Há exato um ano, Alberto Fernández assumia a presidência da Argentina, devolvendo aos kirchneristas o poder Executivo depois de quatro anos da gestão de Maurício Macri. Obviamente, o primeiro ano de governo de Fernández e de sua vice, Cristina Kirchner, foi marcado pela pandemia e “a quarentena mais longa do mundo”, assim como seus efeitos econômicos. Mas o que aconteceu em 2020 também serviu para revelar um pouco da dinâmica de poder entre o presidente e sua poderosa vice e para confirmar o que já se imaginava sobre o principal objetivo de Kirchner no governo.

Pandemia

Na resposta ao novo coronavírus, a Argentina esteve entre os países que adotaram uma das quarentenas mais restritivas do mundo. Após a confirmação dos primeiros casos de Covid-19 no país, Fernández decretou, em 20 de março, uma quarentena nacional, proibindo os argentinos de sair de casa. A medida foi sendo afrouxada a partir do fim de abril, mas as restrições de circulação se mantiveram bastante rígidas na capital do país por mais alguns meses.

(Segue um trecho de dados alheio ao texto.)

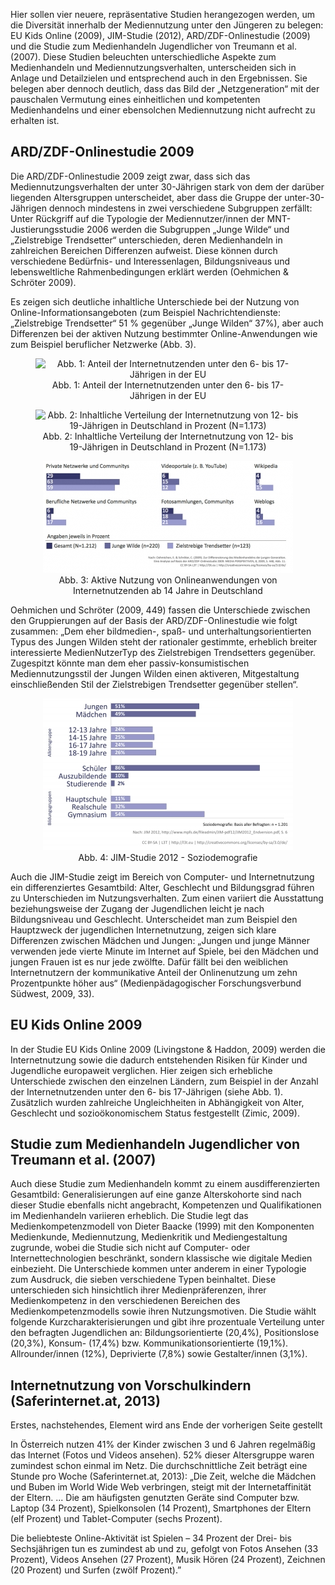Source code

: Hier sollen vier neuere, repräsentative Studien herangezogen werden, um die Diversität innerhalb der Mediennutzung unter den Jüngeren zu belegen: EU Kids Online (2009), JIM-Studie (2012), ARD/ZDF-Onlinestudie (2009) und die Studie zum Medienhandeln Jugendlicher von Treumann et al. (2007). Diese Studien beleuchten unterschiedliche Aspekte zum Medienhandeln und Mediennutzungsverhalten, unterscheiden sich in Anlage und Detailzielen und entsprechend auch in den Ergebnissen. Sie belegen aber dennoch deutlich, dass das Bild der „Netzgeneration“ mit der pauschalen Vermutung eines einheitlichen und kompetenten Medienhandelns und einer ebensolchen Mediennutzung nicht aufrecht zu erhalten ist.

## ARD/ZDF-Onlinestudie 2009

Die ARD/ZDF-Onlinestudie 2009 zeigt zwar, dass sich das Mediennutzungsverhalten der unter 30-Jährigen stark von dem der darüber liegenden Altersgruppen unterscheidet, aber dass die Gruppe der unter-30-Jährigen dennoch mindestens in zwei verschiedene Subgruppen zerfällt: Unter Rückgriff auf die Typologie der Mediennutzer/innen der MNT-Justierungsstudie 2006 werden die Subgruppen „Junge Wilde“ und „Zielstrebige Trendsetter“ unterschieden, deren Medienhandeln in zahlreichen Bereichen Differenzen aufweist. Diese können durch verschiedene Bedürfnis- und Interessenlagen, Bildungsniveaus und lebensweltliche Rahmenbedingungen erklärt werden (Oehmichen &amp; Schröter 2009).

Es zeigen sich deutliche inhaltliche Unterschiede bei der Nutzung von Online-Informationsangeboten (zum Beispiel Nachrichtendienste: „Zielstrebige Trendsetter“ 51 % gegenüber „Junge Wilden“ 37%), aber auch Differenzen bei der aktiven Nutzung bestimmter Online-Anwendungen wie zum Beispiel beruflicher Netzwerke (Abb. 3).

<center><figure>
  <img src="img/1_Anteil_der_Internetnutzenden_unter_den_6_bis_17Jährigen_in_der_EU.jpg" alt="Abb. 1: Anteil der Internetnutzenden unter den 6- bis 17-Jährigen in der EU">
  <figcaption>Abb. 1: Anteil der Internetnutzenden unter den 6- bis 17-Jährigen in der EU</figcaption>
</figure></center>


<center><figure>
  <img src="img/2_Inhaltliche_Verteilung_der_Internetnutzung_von_12_bis_19Jährigen_in_Deutschland_.jpg" alt="Abb. 2: Inhaltliche Verteilung der Internetnutzung von 12- bis 19-Jährigen in Deutschland in Prozent (N=1.173)">
  <figcaption>Abb. 2: Inhaltliche Verteilung der Internetnutzung von 12- bis 19-Jährigen in Deutschland in Prozent (N=1.173)</figcaption>
</figure></center>


<center><figure>
  <img src="img/3_Aktive_Nutzung_von_Onlineanwendungen_von_Internetnutzenden_ab_14_Jahre_in_Deutsc.jpg" alt="Abb. 3: Aktive Nutzung von Onlineanwendungen von Internetnutzenden ab 14 Jahre in Deutschland">
  <figcaption>Abb. 3: Aktive Nutzung von Onlineanwendungen von Internetnutzenden ab 14 Jahre in Deutschland</figcaption>
</figure></center>


Oehmichen und Schröter (2009, 449) fassen die Unterschiede zwischen den Gruppierungen auf der Basis der ARD/ZDF-Onlinestudie wie folgt zusammen: „Dem eher bildmedien-, spaß- und unterhaltungsorientierten Typus des Jungen Wilden steht der rationaler gestimmte, erheblich breiter interessierte MedienNutzerTyp des Zielstrebigen Trendsetters gegenüber. Zugespitzt könnte man dem eher passiv-konsumistischen Mediennutzungsstil der Jungen Wilden einen aktiveren, Mitgestaltung einschließenden Stil der Zielstrebigen Trendsetter gegenüber stellen“.

<center><figure>
  <img src="img/4_JIMStudie_2012__Soziodemografie.jpg" alt="Abb. 4: JIM-Studie 2012 - Soziodemografie">
  <figcaption>Abb. 4: JIM-Studie 2012 - Soziodemografie</figcaption>
</figure></center>


Auch die JIM-Studie zeigt im Bereich von Computer- und Internetnutzung ein differenziertes Gesamtbild: Alter, Geschlecht und Bildungsgrad führen zu Unterschieden im Nutzungsverhalten. Zum einen variiert die Ausstattung beziehungsweise der Zugang der Jugendlichen leicht je nach Bildungsniveau und Geschlecht. Unterscheidet man zum Beispiel den Hauptzweck der jugendlichen Internetnutzung, zeigen sich klare Differenzen zwischen Mädchen und Jungen: „Jungen und junge Männer verwenden jede vierte Minute im Internet auf Spiele, bei den Mädchen und jungen Frauen ist es nur jede zwölfte. Dafür fällt bei den weiblichen Internetnutzern der kommunikative Anteil der Onlinenutzung um zehn Prozentpunkte höher aus“ (Medienpädagogischer Forschungsverbund Südwest, 2009, 33).

## EU Kids Online 2009

In der Studie EU Kids Online 2009 (Livingstone &amp; Haddon, 2009) werden die Internetnutzung sowie die dadurch entstehenden Risiken für Kinder und Jugendliche europaweit verglichen. Hier zeigen sich erhebliche Unterschiede zwischen den einzelnen Ländern, zum Beispiel in der Anzahl der Internetnutzenden unter den 6- bis 17-Jährigen (siehe Abb. 1). Zusätzlich wurden zahlreiche Ungleichheiten in Abhängigkeit von Alter, Geschlecht und sozioökonomischem Status festgestellt (Zimic, 2009).

## Studie zum Medienhandeln Jugendlicher von Treumann et al. (2007)

Auch diese Studie zum Medienhandeln kommt zu einem ausdifferenzierten Gesamtbild: Generalisierungen auf eine ganze Alterskohorte sind nach dieser Studie ebenfalls nicht angebracht, Kompetenzen und Qualifikationen im Medienhandeln variieren erheblich. Die Studie legt das Medienkompetenzmodell von Dieter Baacke (1999) mit den Komponenten Medienkunde, Mediennutzung, Medienkritik und Mediengestaltung zugrunde, wobei die Studie sich nicht auf Computer- oder Internettechnologien beschränkt, sondern klassische wie digitale Medien einbezieht. Die Unterschiede kommen unter anderem in einer Typologie zum Ausdruck, die sieben verschiedene Typen beinhaltet. Diese unterschieden sich hinsichtlich ihrer Medienpräferenzen, ihrer Medienkompetenz in den verschiedenen Bereichen des Medienkompetenzmodells sowie ihren Nutzungsmotiven. Die Studie wählt folgende Kurzcharakterisierungen und gibt ihre prozentuale Verteilung unter den befragten Jugendlichen an: Bildungsorientierte (20,4%), Positionslose (20,3%), Konsum- (17,4%) bzw. Kommunikationsorientierte (19,1%). Allrounder/innen (12%), Deprivierte (7,8%) sowie Gestalter/innen (3,1%).

## Internetnutzung von Vorschulkindern (Saferinternet.at, 2013)

Erstes, nachstehendes, Element wird ans Ende der vorherigen Seite gestellt

In Österreich nutzen 41% der Kinder zwischen 3 und 6 Jahren regelmäßig das Internet (Fotos und Videos ansehen). 52% dieser Altersgruppe waren zumindest schon einmal im Netz. Die durchschnittliche Zeit beträgt eine Stunde pro Woche (Saferinternet.at, 2013): „Die Zeit, welche die Mädchen und Buben im World Wide Web verbringen, steigt mit der Internetaffinität der Eltern. ... Die am häufigsten genutzten Geräte sind Computer bzw. Laptop (34 Prozent), Spielkonsolen (14 Prozent), Smartphones der Eltern (elf Prozent) und Tablet-Computer (sechs Prozent).

Die beliebteste Online-Aktivität ist Spielen – 34 Prozent der Drei- bis Sechsjährigen tun es zumindest ab und zu, gefolgt von Fotos Ansehen (33 Prozent), Videos Ansehen (27 Prozent), Musik Hören (24 Prozent), Zeichnen (20 Prozent) und Surfen (zwölf Prozent).”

Na época, o presidente Alberto Fernández gostava de fazer comparações com os demais países da região para mostrar como o seu governo estava se destacando positivamente no combate ao vírus pouco conhecido. “Se olharmos como a Argentina evolui, continuamos a perceber, em relação ao que está acontecendo com o resto do continente, que o país tem uma situação bastante controlada”, disse em maio, quando a Argentina tinha menos de 10 mil casos e cerca de 7 mortes por milhão de habitantes, enquanto que no Brasil esta taxa era oito vezes maior.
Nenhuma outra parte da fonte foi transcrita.